We look around, everything is in motion. When motion slows, life pauses. Motion shapes our lives and gravity defines motion. We want to use gestures to control mobile devices: ShakeShake to roll virtual dice in the iPhone, TapTap to adjust the volume on the headset, Tilt ‘n Roll to navigate Google Maps. We use motion to control our favorite devices and interpret motion to improve our sports performance and our health.

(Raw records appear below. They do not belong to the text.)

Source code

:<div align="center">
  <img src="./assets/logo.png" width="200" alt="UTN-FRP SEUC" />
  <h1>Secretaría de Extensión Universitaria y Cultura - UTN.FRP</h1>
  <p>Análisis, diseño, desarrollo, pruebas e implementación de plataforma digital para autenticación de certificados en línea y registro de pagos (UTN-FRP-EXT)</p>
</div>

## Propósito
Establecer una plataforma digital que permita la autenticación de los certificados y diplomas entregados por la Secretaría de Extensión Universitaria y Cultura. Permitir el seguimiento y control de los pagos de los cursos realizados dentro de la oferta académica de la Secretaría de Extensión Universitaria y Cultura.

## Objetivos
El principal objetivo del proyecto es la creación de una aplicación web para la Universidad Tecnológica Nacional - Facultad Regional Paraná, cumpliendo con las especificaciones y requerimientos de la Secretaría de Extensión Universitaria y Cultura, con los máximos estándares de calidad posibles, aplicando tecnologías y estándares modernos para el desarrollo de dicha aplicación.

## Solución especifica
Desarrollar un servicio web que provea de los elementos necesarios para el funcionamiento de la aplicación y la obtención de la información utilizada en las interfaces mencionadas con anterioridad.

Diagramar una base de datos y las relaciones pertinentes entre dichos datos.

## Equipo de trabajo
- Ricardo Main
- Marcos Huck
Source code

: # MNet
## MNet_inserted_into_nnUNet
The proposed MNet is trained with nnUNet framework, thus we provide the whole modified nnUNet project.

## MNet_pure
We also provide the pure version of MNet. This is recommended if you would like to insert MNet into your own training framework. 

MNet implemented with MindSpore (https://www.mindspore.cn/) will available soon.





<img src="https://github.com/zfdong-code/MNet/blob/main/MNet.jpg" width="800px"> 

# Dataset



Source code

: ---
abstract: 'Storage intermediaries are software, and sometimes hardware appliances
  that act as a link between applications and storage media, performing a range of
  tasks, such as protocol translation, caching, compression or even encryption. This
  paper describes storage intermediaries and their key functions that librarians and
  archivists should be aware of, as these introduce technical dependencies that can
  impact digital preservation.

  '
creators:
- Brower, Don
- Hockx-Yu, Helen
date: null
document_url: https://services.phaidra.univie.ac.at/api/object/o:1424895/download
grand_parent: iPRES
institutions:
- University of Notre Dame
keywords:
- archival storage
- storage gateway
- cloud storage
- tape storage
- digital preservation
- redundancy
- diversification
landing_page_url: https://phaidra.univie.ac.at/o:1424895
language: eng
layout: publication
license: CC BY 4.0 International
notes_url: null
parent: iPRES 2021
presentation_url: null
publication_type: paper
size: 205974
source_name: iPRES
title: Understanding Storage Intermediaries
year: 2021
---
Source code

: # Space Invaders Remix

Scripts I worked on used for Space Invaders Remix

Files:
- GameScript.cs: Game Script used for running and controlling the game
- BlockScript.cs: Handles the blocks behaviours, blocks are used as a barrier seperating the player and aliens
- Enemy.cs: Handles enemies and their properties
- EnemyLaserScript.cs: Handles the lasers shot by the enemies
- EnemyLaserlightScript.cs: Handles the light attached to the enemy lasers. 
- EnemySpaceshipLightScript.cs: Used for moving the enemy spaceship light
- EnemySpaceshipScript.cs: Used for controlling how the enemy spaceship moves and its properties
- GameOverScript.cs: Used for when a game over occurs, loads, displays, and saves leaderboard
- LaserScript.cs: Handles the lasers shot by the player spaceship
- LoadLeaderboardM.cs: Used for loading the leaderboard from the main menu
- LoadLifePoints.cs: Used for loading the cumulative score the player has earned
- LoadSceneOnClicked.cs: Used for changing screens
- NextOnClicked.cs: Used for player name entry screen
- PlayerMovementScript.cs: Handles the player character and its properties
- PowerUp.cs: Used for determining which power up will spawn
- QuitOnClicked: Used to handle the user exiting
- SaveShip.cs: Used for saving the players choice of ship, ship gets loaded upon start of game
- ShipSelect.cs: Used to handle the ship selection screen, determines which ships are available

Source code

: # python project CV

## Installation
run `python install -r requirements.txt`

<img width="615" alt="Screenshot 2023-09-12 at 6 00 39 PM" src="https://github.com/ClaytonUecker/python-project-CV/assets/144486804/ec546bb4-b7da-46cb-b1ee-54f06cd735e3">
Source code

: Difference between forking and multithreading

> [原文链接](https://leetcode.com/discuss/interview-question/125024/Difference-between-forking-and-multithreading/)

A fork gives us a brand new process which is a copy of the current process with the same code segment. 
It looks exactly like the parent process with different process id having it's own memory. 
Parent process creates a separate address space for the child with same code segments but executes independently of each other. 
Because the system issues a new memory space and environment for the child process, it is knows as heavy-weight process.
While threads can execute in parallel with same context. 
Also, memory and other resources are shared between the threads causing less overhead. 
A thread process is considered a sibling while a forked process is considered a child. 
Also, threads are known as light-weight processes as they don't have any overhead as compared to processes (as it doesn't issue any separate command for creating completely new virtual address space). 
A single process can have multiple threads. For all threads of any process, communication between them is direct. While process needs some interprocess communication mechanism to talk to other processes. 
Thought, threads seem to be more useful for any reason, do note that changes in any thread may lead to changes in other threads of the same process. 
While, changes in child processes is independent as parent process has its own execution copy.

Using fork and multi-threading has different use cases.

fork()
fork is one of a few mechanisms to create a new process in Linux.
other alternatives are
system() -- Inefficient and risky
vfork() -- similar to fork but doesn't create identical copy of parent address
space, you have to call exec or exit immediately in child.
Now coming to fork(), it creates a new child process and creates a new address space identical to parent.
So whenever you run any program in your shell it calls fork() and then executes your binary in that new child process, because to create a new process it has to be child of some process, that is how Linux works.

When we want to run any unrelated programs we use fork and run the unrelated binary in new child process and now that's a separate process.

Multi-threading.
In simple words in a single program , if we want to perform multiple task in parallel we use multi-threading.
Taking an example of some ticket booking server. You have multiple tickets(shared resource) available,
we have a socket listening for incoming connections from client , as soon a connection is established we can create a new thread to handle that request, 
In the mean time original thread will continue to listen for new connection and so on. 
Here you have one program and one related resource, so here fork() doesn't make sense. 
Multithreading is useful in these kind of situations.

Gravity, Galileo, Newton and Us
Gravity keeps us grounded. It’s our blessing and our curse. Gravity is the key force that shaped evolution. Accelerometers sense gravity, giving us the signals to understand motion. The ancient Greeks with all their brilliance didn’t understand motion, gravity or time very well. More than fifteen hundred years later, Galileo became the father of modern science. Before Galileo, with the prevalence of “Greek Cosmology,” heavier things fell faster and the earth was at the center of the universe. Galileo changed everything. He was skeptical of all the grand Greek schemes. He simply used his pulse to measure time and rolled balls of different weights on the same inclines. He carefully marked where each ball came to rest with every heartbeat (about one per second). Careful observation showed that no matter what the weight was, the balls all moved following the same patterns: one unit in one heartbeat, four in two, nine in three and sixteen in four. Galileo created a repeatable and reliable experiment. Later he used water clocks and pendulums to measure time more accurately. The Greeks were toast and the modern scientific method was invented: observe, reason, and experiment. It was the dawn of the 17th century, some three hundred years ago. Newton then took all the pieces, trusted in Galileo’s principle of inertia, and postulated that there had to be a force that attracted the Earth to the Sun and the Sun to the Earth and everything to everything else in the universe. We still don’t understand the nature of that force. But we know that gravity is everywhere, keeping the universe in balance.
Walking: Defying Gravity
Walking is so natural to humans that we forget the millions of years of evolution that allowed us to defy gravity by standing up and running on our hind legs consistently. Something that most children learn to do before they are two years old essentially defines us as a species. Our head, brain, intellect above all. Standing tall, making weapons, hunting in groups, using tools, and inventing technology have given us humans complete control of the planet. For the better and the worse. Consider this factoid: for every wild ‘protected endangered gorgeous wild wolf,’ there are more than 1000 pet dogs. The domesticated Canis Lupis seems to have prospered much better than the wolf in the wild. Smart move. We now get to use technology to try to better understand motion. After defying gravity, we get to measure gravity. For this, we use motion sensors. With smaller, more accurate, and more power-efficient sensors we can embed motion sensing in almost every mobile device. Now we are measuring and interpreting gravity and taking action.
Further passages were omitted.